◆ TASK GOAL ◆
Using the material below, write out every entry exactly.
═══ DATA FOR REVIEW
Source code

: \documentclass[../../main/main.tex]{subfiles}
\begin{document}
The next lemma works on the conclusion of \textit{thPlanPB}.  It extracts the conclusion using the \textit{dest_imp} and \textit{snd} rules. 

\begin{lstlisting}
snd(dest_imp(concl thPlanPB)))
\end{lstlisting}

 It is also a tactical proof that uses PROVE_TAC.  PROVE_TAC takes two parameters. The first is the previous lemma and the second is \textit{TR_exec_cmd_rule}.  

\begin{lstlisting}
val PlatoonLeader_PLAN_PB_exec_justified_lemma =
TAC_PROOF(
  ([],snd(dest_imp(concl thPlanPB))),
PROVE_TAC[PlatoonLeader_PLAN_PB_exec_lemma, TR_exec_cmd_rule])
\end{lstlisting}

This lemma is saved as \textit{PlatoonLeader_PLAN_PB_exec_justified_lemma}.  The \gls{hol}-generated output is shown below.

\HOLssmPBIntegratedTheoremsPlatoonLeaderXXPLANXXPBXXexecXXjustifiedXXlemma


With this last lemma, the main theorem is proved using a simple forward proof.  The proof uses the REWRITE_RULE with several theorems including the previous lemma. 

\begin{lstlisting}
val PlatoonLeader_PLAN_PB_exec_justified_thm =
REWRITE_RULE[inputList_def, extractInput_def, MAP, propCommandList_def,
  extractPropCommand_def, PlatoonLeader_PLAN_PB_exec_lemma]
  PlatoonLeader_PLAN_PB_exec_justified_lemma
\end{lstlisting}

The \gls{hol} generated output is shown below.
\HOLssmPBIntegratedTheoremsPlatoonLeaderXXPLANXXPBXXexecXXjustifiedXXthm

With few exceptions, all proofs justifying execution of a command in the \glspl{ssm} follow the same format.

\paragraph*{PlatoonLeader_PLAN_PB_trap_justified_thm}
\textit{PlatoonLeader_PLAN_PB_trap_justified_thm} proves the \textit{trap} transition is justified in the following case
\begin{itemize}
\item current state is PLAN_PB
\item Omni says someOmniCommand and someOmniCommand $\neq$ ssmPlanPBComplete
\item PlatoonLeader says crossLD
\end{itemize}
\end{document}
══════
◆ OUTPUT BELOW ◆
Source code

: \documentclass[../../main/main.tex]{subfiles}
\begin{document}
The next lemma works on the conclusion of \textit{thPlanPB}.  It extracts the conclusion using the \textit{dest_imp} and \textit{snd} rules. 

\begin{lstlisting}
snd(dest_imp(concl thPlanPB)))
\end{lstlisting}

 It is also a tactical proof that uses PROVE_TAC.  PROVE_TAC takes two parameters. The first is the previous lemma and the second is \textit{TR_exec_cmd_rule}.  

\begin{lstlisting}
val PlatoonLeader_PLAN_PB_exec_justified_lemma =
TAC_PROOF(
  ([],snd(dest_imp(concl thPlanPB))),
PROVE_TAC[PlatoonLeader_PLAN_PB_exec_lemma, TR_exec_cmd_rule])
\end{lstlisting}

This lemma is saved as \textit{PlatoonLeader_PLAN_PB_exec_justified_lemma}.  The \gls{hol}-generated output is shown below.

\HOLssmPBIntegratedTheoremsPlatoonLeaderXXPLANXXPBXXexecXXjustifiedXXlemma


With this last lemma, the main theorem is proved using a simple forward proof.  The proof uses the REWRITE_RULE with several theorems including the previous lemma. 

\begin{lstlisting}
val PlatoonLeader_PLAN_PB_exec_justified_thm =
REWRITE_RULE[inputList_def, extractInput_def, MAP, propCommandList_def,
  extractPropCommand_def, PlatoonLeader_PLAN_PB_exec_lemma]
  PlatoonLeader_PLAN_PB_exec_justified_lemma
\end{lstlisting}

The \gls{hol} generated output is shown below.
\HOLssmPBIntegratedTheoremsPlatoonLeaderXXPLANXXPBXXexecXXjustifiedXXthm

With few exceptions, all proofs justifying execution of a command in the \glspl{ssm} follow the same format.

\paragraph*{PlatoonLeader_PLAN_PB_trap_justified_thm}
\textit{PlatoonLeader_PLAN_PB_trap_justified_thm} proves the \textit{trap} transition is justified in the following case
\begin{itemize}
\item current state is PLAN_PB
\item Omni says someOmniCommand and someOmniCommand $\neq$ ssmPlanPBComplete
\item PlatoonLeader says crossLD
\end{itemize}
\end{document}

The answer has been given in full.